● WORK INSTRUCTION:
Without skipping or changing anything, print all the entries.

● RECORDS FOR THIS EXERCISE:
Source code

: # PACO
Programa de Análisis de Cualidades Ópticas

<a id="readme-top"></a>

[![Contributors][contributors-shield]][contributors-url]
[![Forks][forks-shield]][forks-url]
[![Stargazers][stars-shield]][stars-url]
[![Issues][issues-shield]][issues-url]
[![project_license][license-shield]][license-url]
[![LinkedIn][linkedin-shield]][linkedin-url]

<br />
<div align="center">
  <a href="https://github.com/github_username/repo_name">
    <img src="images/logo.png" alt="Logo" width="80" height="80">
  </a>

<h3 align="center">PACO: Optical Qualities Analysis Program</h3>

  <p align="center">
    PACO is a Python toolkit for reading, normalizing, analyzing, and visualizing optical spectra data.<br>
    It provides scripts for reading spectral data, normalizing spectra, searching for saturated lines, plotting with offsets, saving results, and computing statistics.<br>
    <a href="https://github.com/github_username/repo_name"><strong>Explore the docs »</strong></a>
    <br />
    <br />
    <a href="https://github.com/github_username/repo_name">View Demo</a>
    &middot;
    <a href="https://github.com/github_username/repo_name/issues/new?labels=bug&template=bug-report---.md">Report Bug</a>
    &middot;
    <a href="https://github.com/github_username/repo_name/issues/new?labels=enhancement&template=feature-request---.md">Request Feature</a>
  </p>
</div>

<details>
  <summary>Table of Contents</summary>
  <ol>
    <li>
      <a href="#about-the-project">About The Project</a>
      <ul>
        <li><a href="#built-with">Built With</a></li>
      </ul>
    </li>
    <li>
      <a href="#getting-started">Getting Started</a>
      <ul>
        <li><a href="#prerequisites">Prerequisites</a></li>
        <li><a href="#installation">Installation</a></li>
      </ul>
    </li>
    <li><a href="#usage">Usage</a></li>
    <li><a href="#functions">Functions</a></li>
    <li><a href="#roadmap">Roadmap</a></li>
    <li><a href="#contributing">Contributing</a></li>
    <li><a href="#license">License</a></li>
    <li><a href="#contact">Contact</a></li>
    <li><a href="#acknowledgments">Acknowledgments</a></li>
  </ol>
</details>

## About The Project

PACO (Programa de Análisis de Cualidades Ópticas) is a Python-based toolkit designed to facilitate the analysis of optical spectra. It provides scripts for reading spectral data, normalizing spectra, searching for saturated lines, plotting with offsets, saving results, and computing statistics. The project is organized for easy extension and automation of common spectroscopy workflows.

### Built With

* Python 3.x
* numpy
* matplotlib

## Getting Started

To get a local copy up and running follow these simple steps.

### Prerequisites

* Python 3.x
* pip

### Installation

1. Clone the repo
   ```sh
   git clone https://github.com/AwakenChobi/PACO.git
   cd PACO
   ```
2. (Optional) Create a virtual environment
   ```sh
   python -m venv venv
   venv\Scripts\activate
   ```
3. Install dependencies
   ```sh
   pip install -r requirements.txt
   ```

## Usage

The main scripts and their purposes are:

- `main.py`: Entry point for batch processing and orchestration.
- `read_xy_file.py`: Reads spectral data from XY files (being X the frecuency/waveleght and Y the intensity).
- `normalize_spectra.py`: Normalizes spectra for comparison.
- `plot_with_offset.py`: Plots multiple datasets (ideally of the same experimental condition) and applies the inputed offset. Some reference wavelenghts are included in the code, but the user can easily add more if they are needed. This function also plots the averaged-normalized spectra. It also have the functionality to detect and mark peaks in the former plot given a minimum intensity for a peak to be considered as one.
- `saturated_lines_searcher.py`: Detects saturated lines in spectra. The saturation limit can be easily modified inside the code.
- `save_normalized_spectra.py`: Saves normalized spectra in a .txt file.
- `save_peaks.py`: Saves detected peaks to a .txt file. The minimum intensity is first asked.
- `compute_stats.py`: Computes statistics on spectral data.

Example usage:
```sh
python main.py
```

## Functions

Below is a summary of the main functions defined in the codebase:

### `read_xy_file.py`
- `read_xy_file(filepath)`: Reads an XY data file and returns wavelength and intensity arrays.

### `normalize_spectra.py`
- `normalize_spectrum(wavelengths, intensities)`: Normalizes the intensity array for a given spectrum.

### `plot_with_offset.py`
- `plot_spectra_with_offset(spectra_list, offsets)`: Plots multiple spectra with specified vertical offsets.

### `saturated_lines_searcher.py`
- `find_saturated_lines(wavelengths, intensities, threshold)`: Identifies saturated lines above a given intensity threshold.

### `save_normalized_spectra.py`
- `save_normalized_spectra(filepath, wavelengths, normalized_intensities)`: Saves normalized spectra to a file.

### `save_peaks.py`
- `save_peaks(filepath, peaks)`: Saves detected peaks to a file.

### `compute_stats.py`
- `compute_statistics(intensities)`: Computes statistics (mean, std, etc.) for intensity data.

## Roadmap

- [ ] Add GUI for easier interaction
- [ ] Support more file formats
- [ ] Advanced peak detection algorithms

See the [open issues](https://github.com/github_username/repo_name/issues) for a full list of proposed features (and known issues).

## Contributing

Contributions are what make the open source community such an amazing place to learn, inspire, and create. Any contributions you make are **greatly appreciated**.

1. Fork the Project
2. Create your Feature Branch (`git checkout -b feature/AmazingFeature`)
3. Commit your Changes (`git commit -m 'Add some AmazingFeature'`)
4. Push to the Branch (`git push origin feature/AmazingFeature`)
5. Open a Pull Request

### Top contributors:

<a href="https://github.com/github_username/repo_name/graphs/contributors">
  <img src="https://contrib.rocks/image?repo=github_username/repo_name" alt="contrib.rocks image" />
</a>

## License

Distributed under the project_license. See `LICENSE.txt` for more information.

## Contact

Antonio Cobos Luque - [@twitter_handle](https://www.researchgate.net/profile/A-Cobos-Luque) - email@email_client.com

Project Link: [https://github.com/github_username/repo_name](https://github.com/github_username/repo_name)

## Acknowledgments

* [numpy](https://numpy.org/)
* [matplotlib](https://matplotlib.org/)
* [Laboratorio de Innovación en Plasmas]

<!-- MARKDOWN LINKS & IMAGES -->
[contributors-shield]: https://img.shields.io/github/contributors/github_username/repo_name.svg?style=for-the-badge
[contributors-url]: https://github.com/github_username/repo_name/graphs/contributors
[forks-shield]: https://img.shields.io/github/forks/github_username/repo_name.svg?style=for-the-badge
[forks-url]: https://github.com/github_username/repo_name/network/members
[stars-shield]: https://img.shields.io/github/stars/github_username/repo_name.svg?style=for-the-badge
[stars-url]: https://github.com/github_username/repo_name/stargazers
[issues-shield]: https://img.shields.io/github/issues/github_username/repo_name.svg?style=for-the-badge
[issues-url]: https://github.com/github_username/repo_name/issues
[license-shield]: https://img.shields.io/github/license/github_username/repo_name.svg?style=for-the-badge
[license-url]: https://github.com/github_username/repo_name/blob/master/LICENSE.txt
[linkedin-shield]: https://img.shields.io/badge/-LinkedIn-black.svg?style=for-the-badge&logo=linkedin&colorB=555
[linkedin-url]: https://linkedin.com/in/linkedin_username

● TASK RESULT:
Source code

: # PACO
Programa de Análisis de Cualidades Ópticas

<a id="readme-top"></a>

[![Contributors][contributors-shield]][contributors-url]
[![Forks][forks-shield]][forks-url]
[![Stargazers][stars-shield]][stars-url]
[![Issues][issues-shield]][issues-url]
[![project_license][license-shield]][license-url]
[![LinkedIn][linkedin-shield]][linkedin-url]

<br />
<div align="center">
  <a href="https://github.com/github_username/repo_name">
    <img src="images/logo.png" alt="Logo" width="80" height="80">
  </a>

<h3 align="center">PACO: Optical Qualities Analysis Program</h3>

  <p align="center">
    PACO is a Python toolkit for reading, normalizing, analyzing, and visualizing optical spectra data.<br>
    It provides scripts for reading spectral data, normalizing spectra, searching for saturated lines, plotting with offsets, saving results, and computing statistics.<br>
    <a href="https://github.com/github_username/repo_name"><strong>Explore the docs »</strong></a>
    <br />
    <br />
    <a href="https://github.com/github_username/repo_name">View Demo</a>
    &middot;
    <a href="https://github.com/github_username/repo_name/issues/new?labels=bug&template=bug-report---.md">Report Bug</a>
    &middot;
    <a href="https://github.com/github_username/repo_name/issues/new?labels=enhancement&template=feature-request---.md">Request Feature</a>
  </p>
</div>

<details>
  <summary>Table of Contents</summary>
  <ol>
    <li>
      <a href="#about-the-project">About The Project</a>
      <ul>
        <li><a href="#built-with">Built With</a></li>
      </ul>
    </li>
    <li>
      <a href="#getting-started">Getting Started</a>
      <ul>
        <li><a href="#prerequisites">Prerequisites</a></li>
        <li><a href="#installation">Installation</a></li>
      </ul>
    </li>
    <li><a href="#usage">Usage</a></li>
    <li><a href="#functions">Functions</a></li>
    <li><a href="#roadmap">Roadmap</a></li>
    <li><a href="#contributing">Contributing</a></li>
    <li><a href="#license">License</a></li>
    <li><a href="#contact">Contact</a></li>
    <li><a href="#acknowledgments">Acknowledgments</a></li>
  </ol>
</details>

## About The Project

PACO (Programa de Análisis de Cualidades Ópticas) is a Python-based toolkit designed to facilitate the analysis of optical spectra. It provides scripts for reading spectral data, normalizing spectra, searching for saturated lines, plotting with offsets, saving results, and computing statistics. The project is organized for easy extension and automation of common spectroscopy workflows.

### Built With

* Python 3.x
* numpy
* matplotlib

## Getting Started

To get a local copy up and running follow these simple steps.

### Prerequisites

* Python 3.x
* pip

### Installation

1. Clone the repo
   ```sh
   git clone https://github.com/AwakenChobi/PACO.git
   cd PACO
   ```
2. (Optional) Create a virtual environment
   ```sh
   python -m venv venv
   venv\Scripts\activate
   ```
3. Install dependencies
   ```sh
   pip install -r requirements.txt
   ```

## Usage

The main scripts and their purposes are:

- `main.py`: Entry point for batch processing and orchestration.
- `read_xy_file.py`: Reads spectral data from XY files (being X the frecuency/waveleght and Y the intensity).
- `normalize_spectra.py`: Normalizes spectra for comparison.
- `plot_with_offset.py`: Plots multiple datasets (ideally of the same experimental condition) and applies the inputed offset. Some reference wavelenghts are included in the code, but the user can easily add more if they are needed. This function also plots the averaged-normalized spectra. It also have the functionality to detect and mark peaks in the former plot given a minimum intensity for a peak to be considered as one.
- `saturated_lines_searcher.py`: Detects saturated lines in spectra. The saturation limit can be easily modified inside the code.
- `save_normalized_spectra.py`: Saves normalized spectra in a .txt file.
- `save_peaks.py`: Saves detected peaks to a .txt file. The minimum intensity is first asked.
- `compute_stats.py`: Computes statistics on spectral data.

Example usage:
```sh
python main.py
```

## Functions

Below is a summary of the main functions defined in the codebase:

### `read_xy_file.py`
- `read_xy_file(filepath)`: Reads an XY data file and returns wavelength and intensity arrays.

### `normalize_spectra.py`
- `normalize_spectrum(wavelengths, intensities)`: Normalizes the intensity array for a given spectrum.

### `plot_with_offset.py`
- `plot_spectra_with_offset(spectra_list, offsets)`: Plots multiple spectra with specified vertical offsets.

### `saturated_lines_searcher.py`
- `find_saturated_lines(wavelengths, intensities, threshold)`: Identifies saturated lines above a given intensity threshold.

### `save_normalized_spectra.py`
- `save_normalized_spectra(filepath, wavelengths, normalized_intensities)`: Saves normalized spectra to a file.

### `save_peaks.py`
- `save_peaks(filepath, peaks)`: Saves detected peaks to a file.

### `compute_stats.py`
- `compute_statistics(intensities)`: Computes statistics (mean, std, etc.) for intensity data.

## Roadmap

- [ ] Add GUI for easier interaction
- [ ] Support more file formats
- [ ] Advanced peak detection algorithms

See the [open issues](https://github.com/github_username/repo_name/issues) for a full list of proposed features (and known issues).

## Contributing

Contributions are what make the open source community such an amazing place to learn, inspire, and create. Any contributions you make are **greatly appreciated**.

1. Fork the Project
2. Create your Feature Branch (`git checkout -b feature/AmazingFeature`)
3. Commit your Changes (`git commit -m 'Add some AmazingFeature'`)
4. Push to the Branch (`git push origin feature/AmazingFeature`)
5. Open a Pull Request

### Top contributors:

<a href="https://github.com/github_username/repo_name/graphs/contributors">
  <img src="https://contrib.rocks/image?repo=github_username/repo_name" alt="contrib.rocks image" />
</a>

## License

Distributed under the project_license. See `LICENSE.txt` for more information.

## Contact

Antonio Cobos Luque - [@twitter_handle](https://www.researchgate.net/profile/A-Cobos-Luque) - email@email_client.com

Project Link: [https://github.com/github_username/repo_name](https://github.com/github_username/repo_name)

## Acknowledgments

* [numpy](https://numpy.org/)
* [matplotlib](https://matplotlib.org/)
* [Laboratorio de Innovación en Plasmas]

<!-- MARKDOWN LINKS & IMAGES -->
[contributors-shield]: https://img.shields.io/github/contributors/github_username/repo_name.svg?style=for-the-badge
[contributors-url]: https://github.com/github_username/repo_name/graphs/contributors
[forks-shield]: https://img.shields.io/github/forks/github_username/repo_name.svg?style=for-the-badge
[forks-url]: https://github.com/github_username/repo_name/network/members
[stars-shield]: https://img.shields.io/github/stars/github_username/repo_name.svg?style=for-the-badge
[stars-url]: https://github.com/github_username/repo_name/stargazers
[issues-shield]: https://img.shields.io/github/issues/github_username/repo_name.svg?style=for-the-badge
[issues-url]: https://github.com/github_username/repo_name/issues
[license-shield]: https://img.shields.io/github/license/github_username/repo_name.svg?style=for-the-badge
[license-url]: https://github.com/github_username/repo_name/blob/master/LICENSE.txt
[linkedin-shield]: https://img.shields.io/badge/-LinkedIn-black.svg?style=for-the-badge&logo=linkedin&colorB=555
[linkedin-url]: https://linkedin.com/in/linkedin_username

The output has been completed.